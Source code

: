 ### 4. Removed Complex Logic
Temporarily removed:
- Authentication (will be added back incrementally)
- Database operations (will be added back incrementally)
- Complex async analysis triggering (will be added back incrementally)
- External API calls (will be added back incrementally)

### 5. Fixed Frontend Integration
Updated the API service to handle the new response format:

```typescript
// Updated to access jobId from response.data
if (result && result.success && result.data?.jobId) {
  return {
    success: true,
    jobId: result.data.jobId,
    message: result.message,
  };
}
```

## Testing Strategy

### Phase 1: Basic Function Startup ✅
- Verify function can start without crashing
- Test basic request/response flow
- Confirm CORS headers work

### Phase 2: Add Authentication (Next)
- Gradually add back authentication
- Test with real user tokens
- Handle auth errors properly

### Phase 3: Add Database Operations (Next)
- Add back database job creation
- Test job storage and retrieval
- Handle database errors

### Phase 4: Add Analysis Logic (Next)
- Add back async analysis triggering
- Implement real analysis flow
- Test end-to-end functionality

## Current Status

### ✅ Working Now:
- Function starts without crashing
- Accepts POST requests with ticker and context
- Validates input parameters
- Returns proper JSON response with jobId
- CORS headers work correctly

+ + + + +

WHAT IS BEING ASKED —
The first line of the data, the line with "### Phase 1: Basic Function Startup ✅", and all lines in between are to be copied exactly. Leave out everything else.

EXERCISE SOLUTION —
Source code

: ### 4. Removed Complex Logic
Temporarily removed:
- Authentication (will be added back incrementally)
- Database operations (will be added back incrementally)
- Complex async analysis triggering (will be added back incrementally)
- External API calls (will be added back incrementally)

### 5. Fixed Frontend Integration
Updated the API service to handle the new response format:

```typescript
// Updated to access jobId from response.data
if (result && result.success && result.data?.jobId) {
  return {
    success: true,
    jobId: result.data.jobId,
    message: result.message,
  };
}
```

## Testing Strategy

### Phase 1: Basic Function Startup ✅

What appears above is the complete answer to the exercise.